Like a shadow, or a silent gray fox, Dick got to the alley mouth unobserved by any pedestrian. It was an almost eerie trick of his. He could go down a fairly crowded street in such an unobtrusive manner that no soul could later recall that such a person had passed among them.

And certainly none could recall what doorway or areaway he chose to enter. On this street were only a few people, so the task was even easier.

He went down the dark alley like a wraith, losing himself in darkness so thick that even his colorless eyes, as fine in darkness as a feral animal’s, could barely pick the way. And if he had been seen, what of that?

He wasn’t The Avenger; he was Johnny the Dip, with a right to be slinking down this alley.

Continuing with that thought, it wouldn’t be out of character at all for him, as a reputed pickpocket, to look stealthily around before entering his door, so Dick Benson did that, too.

Catlike, he went past the rear-house, listened, looked into every place in the stubby blind thoroughfare where a person might hide, and satisfied himself that no soul was around to observe him.

Then he went more openly to the rear-house.

The locks on the door of Johnny the Dip were going to take time, so Dick went past them and to Old Mitch’s door. The lock there was so easy that he opened it almost as readily as if he had used a key.

He stepped into blackness and shut the door behind him, holding the lapel of his coat over mouth and nostrils as he did so.
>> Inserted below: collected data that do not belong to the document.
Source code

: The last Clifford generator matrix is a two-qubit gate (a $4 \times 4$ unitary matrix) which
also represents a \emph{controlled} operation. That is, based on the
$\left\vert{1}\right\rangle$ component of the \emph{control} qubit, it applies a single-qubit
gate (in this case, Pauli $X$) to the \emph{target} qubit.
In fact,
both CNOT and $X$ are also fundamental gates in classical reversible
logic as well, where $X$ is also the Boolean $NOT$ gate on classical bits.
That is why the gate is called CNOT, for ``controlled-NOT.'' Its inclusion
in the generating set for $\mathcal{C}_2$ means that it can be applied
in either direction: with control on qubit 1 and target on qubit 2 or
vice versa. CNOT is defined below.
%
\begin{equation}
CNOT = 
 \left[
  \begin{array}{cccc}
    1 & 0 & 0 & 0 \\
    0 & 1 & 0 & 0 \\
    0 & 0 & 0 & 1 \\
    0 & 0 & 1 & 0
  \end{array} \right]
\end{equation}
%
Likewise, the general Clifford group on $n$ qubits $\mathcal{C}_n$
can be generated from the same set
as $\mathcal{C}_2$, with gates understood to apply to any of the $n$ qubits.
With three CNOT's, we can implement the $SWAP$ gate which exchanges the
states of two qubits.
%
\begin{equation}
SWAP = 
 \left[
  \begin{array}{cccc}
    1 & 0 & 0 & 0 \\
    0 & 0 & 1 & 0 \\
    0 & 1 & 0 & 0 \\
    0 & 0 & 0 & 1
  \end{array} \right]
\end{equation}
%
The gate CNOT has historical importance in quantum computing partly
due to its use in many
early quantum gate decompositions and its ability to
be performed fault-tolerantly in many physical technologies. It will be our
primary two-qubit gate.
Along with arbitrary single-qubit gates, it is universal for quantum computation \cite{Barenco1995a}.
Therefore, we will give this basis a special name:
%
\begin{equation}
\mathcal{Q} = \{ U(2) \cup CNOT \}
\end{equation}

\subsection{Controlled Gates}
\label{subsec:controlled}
His coat lapels, as always, were saturated with an odorless chemical of MacMurdie’s devising that absorbed, for a time, the lethal effects of almost every gas known.

Whether the hideous, slow-motion death was in the very air or not, even The Avenger didn’t know. But he took no chances. He breathed through the protective lapel.

His flash bit into the darkness of the room.

The first thing Dick looked for was a possible old doorway, boarded over or nailed, perhaps, that might lead into the room next door. In that way, he could avoid time spent on those massive locks of Johnny the Dip.

But there was no such opening; so he went on to the rest of the room and found exactly nothing to rouse any investigator’s interest.

There was nothing in the old stove but a few ashes, still warm, where Old Mitch had cooked his dinner with the wood he gleaned from the streets. There was nothing in a cracked and drafty closet but some clothes too near the ragbag properly to be called clothes.

The battered table had a drawer, and in this were some tin knives, forks, spoons and a can opener.